Listening to their subsequent release Volcano gives one the impression that they aim to progress away from that semi-plagiarisation label but still stick to their musical beliefs of sonic trickery, evolutional hallucinogenic mood and poetic creativity.
The Moog synthesizer is a crucial component of Volcano’s chamber and the diverse way that Temples use this instrument is what makes the record intriguingly heterogeneous and time-travelling.
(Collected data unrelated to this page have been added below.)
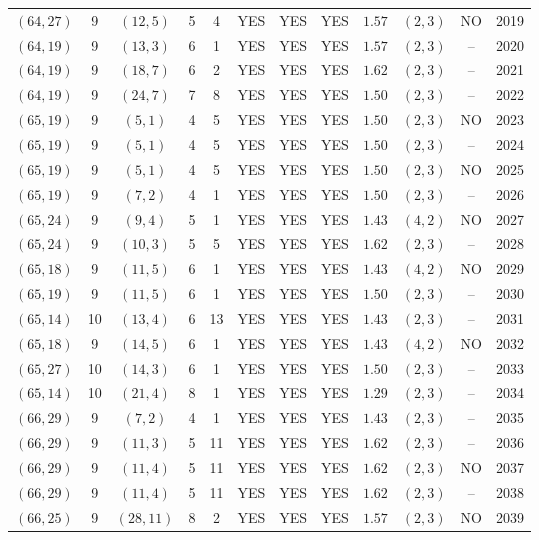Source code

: \begin{longtable}{|c|c|c|c|c|c|c|c|c|c|c|c|}
$(64,27)$ & 9 & $(12,5)$ & 5 & 4 & YES & YES & YES & $1.57$ & $(2,3)$ & NO & 2019\\
$(64,19)$ & 9 & $(13,3)$ & 6 & 1 & YES & YES & YES & $1.57$ & $(2,3)$ & -- & 2020\\
$(64,19)$ & 9 & $(18,7)$ & 6 & 2 & YES & YES & YES & $1.62$ & $(2,3)$ & -- & 2021\\
$(64,19)$ & 9 & $(24,7)$ & 7 & 8 & YES & YES & YES & $1.50$ & $(2,3)$ & -- & 2022\\
$(65,19)$ & 9 & $(5,1)$ & 4 & 5 & YES & YES & YES & $1.50$ & $(2,3)$ & NO & 2023\\
$(65,19)$ & 9 & $(5,1)$ & 4 & 5 & YES & YES & YES & $1.50$ & $(2,3)$ & -- & 2024\\
$(65,19)$ & 9 & $(5,1)$ & 4 & 5 & YES & YES & YES & $1.50$ & $(2,3)$ & NO & 2025\\
$(65,19)$ & 9 & $(7,2)$ & 4 & 1 & YES & YES & YES & $1.50$ & $(2,3)$ & -- & 2026\\
$(65,24)$ & 9 & $(9,4)$ & 5 & 1 & YES & YES & YES & $1.43$ & $(4,2)$ & NO & 2027\\
$(65,24)$ & 9 & $(10,3)$ & 5 & 5 & YES & YES & YES & $1.62$ & $(2,3)$ & -- & 2028\\
$(65,18)$ & 9 & $(11,5)$ & 6 & 1 & YES & YES & YES & $1.43$ & $(4,2)$ & NO & 2029\\
$(65,19)$ & 9 & $(11,5)$ & 6 & 1 & YES & YES & YES & $1.50$ & $(2,3)$ & -- & 2030\\
$(65,14)$ & 10 & $(13,4)$ & 6 & 13 & YES & YES & YES & $1.43$ & $(2,3)$ & -- & 2031\\
$(65,18)$ & 9 & $(14,5)$ & 6 & 1 & YES & YES & YES & $1.43$ & $(4,2)$ & NO & 2032\\
$(65,27)$ & 10 & $(14,3)$ & 6 & 1 & YES & YES & YES & $1.50$ & $(2,3)$ & -- & 2033\\
$(65,14)$ & 10 & $(21,4)$ & 8 & 1 & YES & YES & YES & $1.29$ & $(2,3)$ & -- & 2034\\
$(66,29)$ & 9 & $(7,2)$ & 4 & 1 & YES & YES & YES & $1.43$ & $(2,3)$ & -- & 2035\\
$(66,29)$ & 9 & $(11,3)$ & 5 & 11 & YES & YES & YES & $1.62$ & $(2,3)$ & -- & 2036\\
$(66,29)$ & 9 & $(11,4)$ & 5 & 11 & YES & YES & YES & $1.62$ & $(2,3)$ & NO & 2037\\
$(66,29)$ & 9 & $(11,4)$ & 5 & 11 & YES & YES & YES & $1.62$ & $(2,3)$ & -- & 2038\\
$(66,25)$ & 9 & $(28,11)$ & 8 & 2 & YES & YES & YES & $1.57$ & $(2,3)$ & NO & 2039\\

\end{longtable}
It can become cosmic in the soothing ‘How Would You Like It Go?” and ‘All Join In’, sounding like the dawn of a Jerry-Goldsmith soundtrack to a sinister Sci-fi thriller but it also transforms the listener to a Elizabethian surrrounding in the clappy anthem ‘The Mystery of Pop’ and and ‘(I Want To Be Your) Mirror’.
Tracks such as the Kasabian-punchiness ‘Born Into The Sunset’ and the Beck-artsy-folk ‘Oh The Saviour’ are much more modern and are further evidence that Temples are no longer stationed within a single decade. In fact ‘In My Pocket’ combines James Bagshaw’s impression of John Lennon with the fuzzy rock of The Dandy Warhols. As the mist over Bagshaw’s vocals are less foggy than on Temples’ debut, his ability to change vocal personality at times is a rest bite for those who might find his falsettos a little bit too high pitch and whiney.
One of the noticaeble differences presented on Volcano is the lyrical directness and a mature focus on earthly concerns, whilst still mixing it with their signature fantasy. ‘How Would You Like To Go?’ and Certainty are analytical. The latter feels very 2017 in it’s lyrics about feeling paranoid towards the idea of change, with the fictional location of Neverland in the Peter Pan book used as a metaphor for cowardly escapism. Furthermore, Temples themselves admit a struggle with facing problems on ‘Celebration’: “I just can’t keep my head in reality.”
The U2-reminiscent Strange or Be Forgotten tackles the human obession to be remembered post-mortem and how many try to achieve this feat through crazy antics, especially celebrities. However Temples state that it’s better to reveal your true self to the world and rely on this as a memento. Perhaps this is what the band have attempted to achieve with this album.